DataLoader, when num_worker >0, there is bug

Sorry, I didn’t do this so I can’t help. You need to Google it :wink: I think you’ll need to change ‘LD_LIBRARY_PATH’.

Wysłane z iPhone’a

Thank you for your help. Problem solved already. :smile:

Hi, need we set the swmr state when open the HDF5 file as:

with h5py.File(self.h5file_path, 'r', swmr=True) as file:
            self.keys = list(file['dataset'].keys())

ile = h5py.File(self.h5file_path, 'r', swmr=True)

If you don’t plan to write to this HDF5 file while it’s being read, then no. If you need SWMR (Single-Writer/Multiple-Reader) then you should enable it. If latter is your use case please read more about it e.g. here.

1 Like

Thank you so much for your contribution. I was wondering if you have compared performance between having the dataset as a simple folder containing flat files vs the dataset in HDF5?

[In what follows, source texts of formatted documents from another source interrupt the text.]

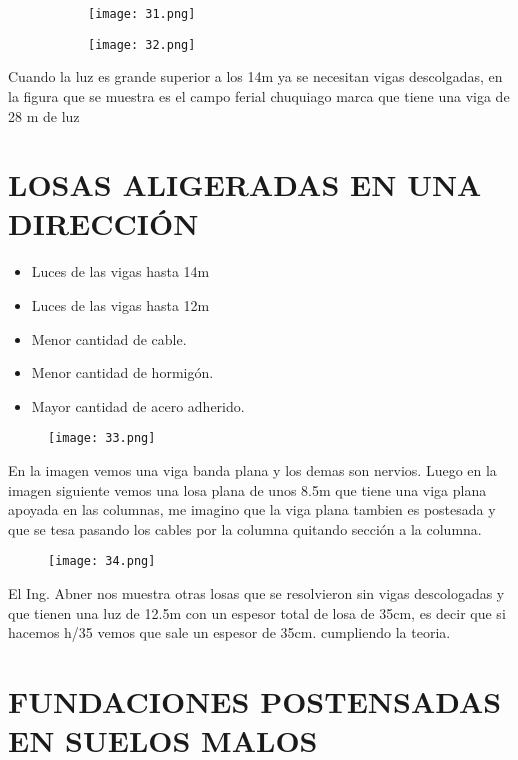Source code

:\begin{figure}[H]
	\begin{subfigure}{0.5\textwidth}
	\centering
	\texttt{[image: 31.png]}
	\end{subfigure}
	\begin{subfigure}{0.5\textwidth}
	\centering
	\texttt{[image: 32.png]}
	\end{subfigure}
\end{figure}

Cuando la luz es grande superior a los 14m
ya se necesitan vigas descolgadas, en la figura
que se muestra es el campo ferial chuquiago marca
que tiene una viga de 28 m de luz

\section{LOSAS ALIGERADAS EN UNA DIRECCIÓN}

\begin{itemize}
	\item Luces de las vigas hasta 14m
	\item Luces de las vigas hasta 12m
	\item Menor cantidad de cable.
	\item Menor cantidad de hormigón.
	\item Mayor cantidad de acero adherido.
\end{itemize}

\begin{figure}[H]
\centering
\texttt{[image: 33.png]}
\end{figure}

En la imagen vemos una viga banda plana y
los demas son nervios. Luego en la imagen siguiente
vemos una losa plana de unos 8.5m que tiene una viga
plana apoyada en las columnas, me imagino que la viga
plana tambien es postesada y que se tesa pasando los
cables por la columna quitando sección a la columna.

\begin{figure}[H]
\centering
\texttt{[image: 34.png]}
\end{figure}

El Ing. Abner nos muestra otras losas que se resolvieron
sin vigas descologadas y que tienen una luz de 12.5m
con un espesor total de losa de 35cm, es decir que si
hacemos h/35 vemos que sale un espesor de 35cm.
cumpliendo la teoria.

\section{FUNDACIONES POSTENSADAS EN SUELOS MALOS}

I did not, but in simple case when you have data stored locally on the machine you use for computation it should’t yield much difference. In that case my recommendation is: do whatever is easier for you AND THEN in case you see that DataLoader is a bottleneck and your GPU isn’t fully utilised, then you might want to try binary format like HDF5 to store data. My motivation was to store all the experience of an agent from Atari game in one file, but now I’m working with approach where each episode is saved as a numpy archive in the directory and DataLoader loads each one by one and it works just fine (and is MUCH easier to work with, as each episode can have different length) :blush:

1 Like

Hi @piojanu @ptrblck ,
First of all - I would like to thank you for the great research and code. It has increased my training speed by an order of magnitude!
I have used the HDF5 Dataset with a single hdf5 file and it worked great.
However, when I used it together with the torch.utils.data.dataset.ConcatDataset, it has slowed down by significantly. Do you have any idea why this should happen?
If it helps, here is the time profiling of my training. The acquiring of threads takes up most of the time. I have very little knowledge of threading, so this doesn’t make too much sense to me. I have 6 workers, so maybe the number 87% has to do with 5/6~83%? I’m just trying to guess here :slight_smile:


After looking this up, I saw a post that suggested to use pin_memory=False. This does not speed up anything, but rather passes the bottleneck elsewhere:

Docs:
https://pytorch.org/docs/stable/_modules/torch/utils/data/dataset.html#ConcatDataset
Suggestion to use pin_memory=False:

Hi!

Sadly I did’t use it.

Hi, I followed the advice in this thread but am still stuck with this error:

  File "h5py/_objects.pyx", line 184, in h5py._objects.ObjectID.__cinit__
TypeError: __cinit__() takes exactly 1 positional argument (0 given)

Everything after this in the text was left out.